À peine rentré de Washington, le président Oligui Nguema a poursuivi sa tournée diplomatique à Malabo, lors de la 7e Réunion de coordination entre l’Union africaine et les organisations régionales. Une tribune opportune pour réaffirmer le retour du Gabon dans le jeu continental et affirmer une ambition panafricaine assumée.

Quelques jours après avoir été reçu à la Maison Blanche par des officiels américains, Brice Clotaire Oligui Nguema a atterri en Guinée équatoriale, où se tenait, le 7 juillet, la Réunion de coordination entre l’Union Africaine (UA), les Communautés économiques régionales (CER) et les mécanismes régionaux. Un rendez-vous stratégique pour le président de transition gabonais, qui continue de dérouler son offensive diplomatique destinée à repositionner Libreville sur la carte panafricaine.

Depuis la suspension du Gabon après le coup d’État d’août 2023, le régime militaire a multiplié les gestes d’ouverture pour retrouver sa place dans les instances continentales. Réintégré officiellement à l’UA en avril dernier, Oligui Nguema a profité de la tribune de Malabo pour afficher ses ambitions : redonner au Gabon une voix crédible au sein du concert africain et peser dans la recomposition géopolitique du continent. Le calendrier électoral — avec des législatives et locales annoncées pour septembre 2025 — se veut le premier gage de bonne foi dans cette entreprise de normalisation.

Harmonisation continentale et intégration économique

Sur le fond, le président gabonais a insisté sur l’urgence de mieux coordonner les efforts entre l’UA, les CER et les États membres pour renforcer l’efficacité collective. Une allusion claire aux lenteurs et chevauchements bureaucratiques qui plombent l’action africaine, notamment en matière d’intégration économique.

« La coordination entre l’Union Africaine, les CER, les mécanismes régionaux et les États membres n’est plus une option, c’est une exigence incontournable », a-t-il insisté, en appelant à une clarification des rôles de chacun, dans l’esprit de subsidiarité.

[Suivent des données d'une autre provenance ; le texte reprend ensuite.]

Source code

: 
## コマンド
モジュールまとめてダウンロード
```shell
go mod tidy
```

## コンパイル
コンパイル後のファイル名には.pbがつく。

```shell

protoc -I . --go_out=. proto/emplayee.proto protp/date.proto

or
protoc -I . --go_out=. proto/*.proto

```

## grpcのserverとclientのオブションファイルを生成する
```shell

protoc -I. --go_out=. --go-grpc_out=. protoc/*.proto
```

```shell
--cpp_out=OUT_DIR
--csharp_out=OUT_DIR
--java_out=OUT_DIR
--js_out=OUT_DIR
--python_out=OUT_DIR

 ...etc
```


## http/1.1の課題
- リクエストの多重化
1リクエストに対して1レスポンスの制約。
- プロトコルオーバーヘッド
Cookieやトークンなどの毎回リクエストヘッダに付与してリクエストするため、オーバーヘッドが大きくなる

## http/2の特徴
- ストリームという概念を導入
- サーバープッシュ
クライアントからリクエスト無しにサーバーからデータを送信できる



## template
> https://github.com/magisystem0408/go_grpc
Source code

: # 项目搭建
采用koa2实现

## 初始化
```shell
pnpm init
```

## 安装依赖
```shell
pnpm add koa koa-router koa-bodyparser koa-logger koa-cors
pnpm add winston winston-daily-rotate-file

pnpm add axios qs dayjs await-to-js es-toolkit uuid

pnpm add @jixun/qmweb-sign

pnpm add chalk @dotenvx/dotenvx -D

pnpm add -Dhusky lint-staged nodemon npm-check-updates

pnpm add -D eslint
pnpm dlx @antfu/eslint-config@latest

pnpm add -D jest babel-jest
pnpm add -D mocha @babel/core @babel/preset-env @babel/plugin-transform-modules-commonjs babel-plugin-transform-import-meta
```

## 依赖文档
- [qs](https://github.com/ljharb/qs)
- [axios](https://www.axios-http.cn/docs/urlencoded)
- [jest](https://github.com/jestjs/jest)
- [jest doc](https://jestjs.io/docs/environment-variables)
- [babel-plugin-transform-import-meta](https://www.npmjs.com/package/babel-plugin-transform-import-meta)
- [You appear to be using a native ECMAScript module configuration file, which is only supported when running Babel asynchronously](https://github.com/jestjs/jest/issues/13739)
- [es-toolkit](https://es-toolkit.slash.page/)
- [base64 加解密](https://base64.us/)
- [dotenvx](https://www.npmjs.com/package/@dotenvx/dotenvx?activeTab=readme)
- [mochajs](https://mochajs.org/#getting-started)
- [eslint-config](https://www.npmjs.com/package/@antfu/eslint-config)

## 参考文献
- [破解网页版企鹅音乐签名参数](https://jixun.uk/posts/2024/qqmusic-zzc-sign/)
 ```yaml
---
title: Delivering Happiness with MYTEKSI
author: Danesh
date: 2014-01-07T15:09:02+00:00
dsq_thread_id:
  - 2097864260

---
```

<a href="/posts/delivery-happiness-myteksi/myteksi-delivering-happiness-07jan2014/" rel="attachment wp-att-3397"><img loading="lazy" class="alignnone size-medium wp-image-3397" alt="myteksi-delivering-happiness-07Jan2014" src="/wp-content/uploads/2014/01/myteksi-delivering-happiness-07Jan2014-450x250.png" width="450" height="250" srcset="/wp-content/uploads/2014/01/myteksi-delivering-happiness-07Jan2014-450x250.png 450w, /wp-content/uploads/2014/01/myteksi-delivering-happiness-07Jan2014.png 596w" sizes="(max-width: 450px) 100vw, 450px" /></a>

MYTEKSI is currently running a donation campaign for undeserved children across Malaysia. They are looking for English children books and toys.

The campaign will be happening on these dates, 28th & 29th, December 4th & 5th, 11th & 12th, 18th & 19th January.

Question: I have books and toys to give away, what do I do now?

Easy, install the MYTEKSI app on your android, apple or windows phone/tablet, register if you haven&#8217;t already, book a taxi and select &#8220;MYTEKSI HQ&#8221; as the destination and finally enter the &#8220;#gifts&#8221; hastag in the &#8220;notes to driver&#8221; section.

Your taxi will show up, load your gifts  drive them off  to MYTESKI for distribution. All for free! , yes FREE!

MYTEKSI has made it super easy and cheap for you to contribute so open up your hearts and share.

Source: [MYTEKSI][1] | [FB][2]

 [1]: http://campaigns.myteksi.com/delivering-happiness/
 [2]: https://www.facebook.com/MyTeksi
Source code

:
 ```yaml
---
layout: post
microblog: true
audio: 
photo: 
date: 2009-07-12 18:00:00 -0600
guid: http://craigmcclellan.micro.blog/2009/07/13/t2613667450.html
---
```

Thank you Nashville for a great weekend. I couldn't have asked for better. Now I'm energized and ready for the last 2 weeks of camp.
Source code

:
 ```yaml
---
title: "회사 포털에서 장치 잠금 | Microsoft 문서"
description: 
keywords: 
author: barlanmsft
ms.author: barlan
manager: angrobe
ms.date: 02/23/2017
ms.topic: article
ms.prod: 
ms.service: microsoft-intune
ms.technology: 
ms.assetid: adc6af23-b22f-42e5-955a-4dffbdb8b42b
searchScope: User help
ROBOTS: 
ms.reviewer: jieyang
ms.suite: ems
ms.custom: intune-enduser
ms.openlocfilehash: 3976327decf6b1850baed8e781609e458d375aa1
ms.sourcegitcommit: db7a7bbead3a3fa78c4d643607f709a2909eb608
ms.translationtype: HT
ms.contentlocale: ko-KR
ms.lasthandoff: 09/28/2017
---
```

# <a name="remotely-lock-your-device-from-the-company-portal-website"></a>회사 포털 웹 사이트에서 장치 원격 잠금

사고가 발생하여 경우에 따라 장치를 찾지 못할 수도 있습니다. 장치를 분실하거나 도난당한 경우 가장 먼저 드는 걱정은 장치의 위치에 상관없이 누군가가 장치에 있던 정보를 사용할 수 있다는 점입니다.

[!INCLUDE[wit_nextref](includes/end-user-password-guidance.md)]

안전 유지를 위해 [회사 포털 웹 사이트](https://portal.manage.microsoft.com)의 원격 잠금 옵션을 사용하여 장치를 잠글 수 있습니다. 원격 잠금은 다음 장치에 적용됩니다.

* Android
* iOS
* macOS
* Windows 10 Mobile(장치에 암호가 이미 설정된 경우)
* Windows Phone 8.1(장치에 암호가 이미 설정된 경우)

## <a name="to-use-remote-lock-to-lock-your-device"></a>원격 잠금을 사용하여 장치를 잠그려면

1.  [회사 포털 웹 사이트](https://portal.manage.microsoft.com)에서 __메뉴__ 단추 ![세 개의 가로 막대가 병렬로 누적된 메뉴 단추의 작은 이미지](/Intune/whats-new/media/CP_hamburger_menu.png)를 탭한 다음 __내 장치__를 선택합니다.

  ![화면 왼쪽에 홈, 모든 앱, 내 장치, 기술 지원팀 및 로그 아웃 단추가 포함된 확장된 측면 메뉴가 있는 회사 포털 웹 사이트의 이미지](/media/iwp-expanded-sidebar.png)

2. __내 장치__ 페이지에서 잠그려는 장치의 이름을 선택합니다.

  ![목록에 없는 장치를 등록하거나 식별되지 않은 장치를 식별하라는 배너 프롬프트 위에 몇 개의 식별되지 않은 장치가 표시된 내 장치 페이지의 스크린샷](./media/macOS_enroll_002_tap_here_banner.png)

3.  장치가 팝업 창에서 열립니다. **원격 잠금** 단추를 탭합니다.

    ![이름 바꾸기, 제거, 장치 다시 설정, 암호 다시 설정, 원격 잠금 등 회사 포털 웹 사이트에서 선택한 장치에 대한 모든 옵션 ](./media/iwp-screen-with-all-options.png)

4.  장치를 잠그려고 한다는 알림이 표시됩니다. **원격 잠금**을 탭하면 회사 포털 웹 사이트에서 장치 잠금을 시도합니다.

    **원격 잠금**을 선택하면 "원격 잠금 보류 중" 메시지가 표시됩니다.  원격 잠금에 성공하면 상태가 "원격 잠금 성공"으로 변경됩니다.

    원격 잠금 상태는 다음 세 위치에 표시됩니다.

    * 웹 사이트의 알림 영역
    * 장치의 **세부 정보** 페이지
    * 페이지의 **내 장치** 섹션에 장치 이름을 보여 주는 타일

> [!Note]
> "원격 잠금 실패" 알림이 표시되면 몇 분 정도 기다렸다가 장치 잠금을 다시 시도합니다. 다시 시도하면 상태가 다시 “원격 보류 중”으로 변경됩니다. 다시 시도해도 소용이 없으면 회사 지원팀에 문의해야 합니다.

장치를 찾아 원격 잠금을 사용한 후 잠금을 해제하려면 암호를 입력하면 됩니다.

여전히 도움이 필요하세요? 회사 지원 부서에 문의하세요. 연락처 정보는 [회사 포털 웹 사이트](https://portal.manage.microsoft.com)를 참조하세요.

Brice Oligui Nguema a également réitéré son soutien à la Zone de libre-échange continentale africaine (ZLECAF), qu’il considère comme l’outil par excellence de transformation économique et industrielle du continent. Pour Libreville, ces dynamiques économiques sont essentielles pour compenser la dépendance aux matières premières et stimuler une croissance inclusive.

Plaidoyer mémoriel et justice réparatrice

Dans un contexte de résurgence des débats sur les réparations liées à l’esclavage, à la colonisation et aux dominations historiques, Oligui Nguema s’est montré particulièrement engagé. Il a soutenu la création d’un mécanisme panafricain de coordination et d’un Fonds continental pour la justice réparatrice. Un positionnement qui permet au Gabon de se reconnecter à un débat fondamental pour la mémoire collective africaine, mais aussi pour renforcer les bases symboliques de son retour au sein de l’UA.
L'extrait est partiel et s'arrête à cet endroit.